>>>>>

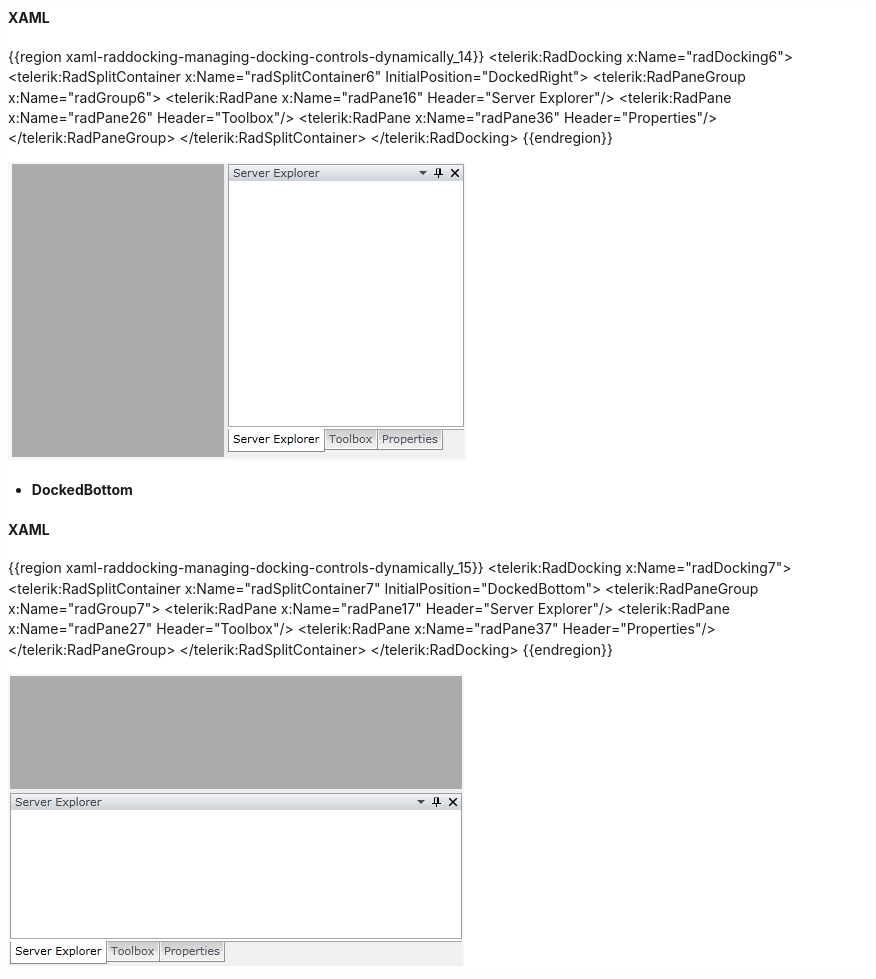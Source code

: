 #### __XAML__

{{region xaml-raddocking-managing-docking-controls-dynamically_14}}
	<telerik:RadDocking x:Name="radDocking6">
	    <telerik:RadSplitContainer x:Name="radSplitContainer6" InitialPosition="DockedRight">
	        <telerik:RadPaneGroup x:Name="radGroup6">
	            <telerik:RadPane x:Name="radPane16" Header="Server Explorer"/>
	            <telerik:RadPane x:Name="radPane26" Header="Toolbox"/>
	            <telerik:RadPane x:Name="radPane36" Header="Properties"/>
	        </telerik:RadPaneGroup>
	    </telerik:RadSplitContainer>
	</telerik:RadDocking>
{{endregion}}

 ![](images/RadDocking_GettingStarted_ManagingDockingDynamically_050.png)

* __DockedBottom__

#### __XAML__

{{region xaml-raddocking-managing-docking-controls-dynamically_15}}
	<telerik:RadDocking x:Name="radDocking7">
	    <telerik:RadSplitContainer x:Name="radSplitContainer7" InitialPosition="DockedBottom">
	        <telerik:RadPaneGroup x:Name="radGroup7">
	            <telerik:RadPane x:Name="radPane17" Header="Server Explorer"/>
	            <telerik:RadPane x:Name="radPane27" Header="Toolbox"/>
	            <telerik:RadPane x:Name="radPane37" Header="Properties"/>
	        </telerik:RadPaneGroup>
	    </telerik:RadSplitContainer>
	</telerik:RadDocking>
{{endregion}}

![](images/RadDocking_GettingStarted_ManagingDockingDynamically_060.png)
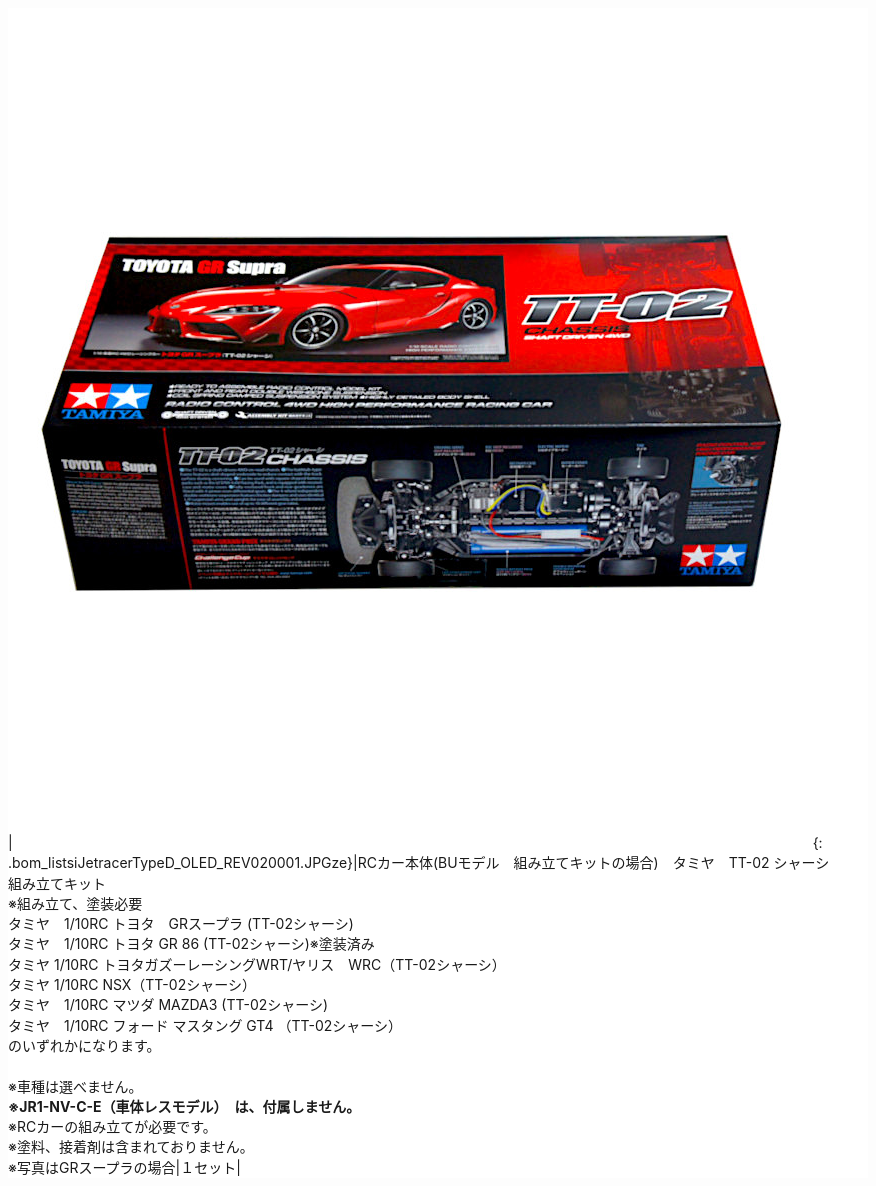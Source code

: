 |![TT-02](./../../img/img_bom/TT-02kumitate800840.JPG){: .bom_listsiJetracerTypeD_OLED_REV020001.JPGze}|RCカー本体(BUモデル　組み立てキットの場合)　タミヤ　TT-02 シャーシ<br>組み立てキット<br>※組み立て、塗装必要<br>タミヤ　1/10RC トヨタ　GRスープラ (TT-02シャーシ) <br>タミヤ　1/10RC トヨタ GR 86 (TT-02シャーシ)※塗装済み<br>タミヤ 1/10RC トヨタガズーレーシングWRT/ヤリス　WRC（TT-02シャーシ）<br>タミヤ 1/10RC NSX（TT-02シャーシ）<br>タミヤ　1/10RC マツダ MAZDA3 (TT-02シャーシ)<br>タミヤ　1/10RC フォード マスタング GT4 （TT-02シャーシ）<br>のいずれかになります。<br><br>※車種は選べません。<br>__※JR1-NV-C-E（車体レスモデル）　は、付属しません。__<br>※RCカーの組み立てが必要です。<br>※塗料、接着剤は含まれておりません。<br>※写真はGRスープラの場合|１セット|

<<<<<

Directions for this task »
Please copy every line from the entries that includes the word "RadSplitContainer".

Worked solution »
	    <telerik:RadSplitContainer x:Name="radSplitContainer6" InitialPosition="DockedRight">
	    </telerik:RadSplitContainer>
	    <telerik:RadSplitContainer x:Name="radSplitContainer7" InitialPosition="DockedBottom">
	    </telerik:RadSplitContainer>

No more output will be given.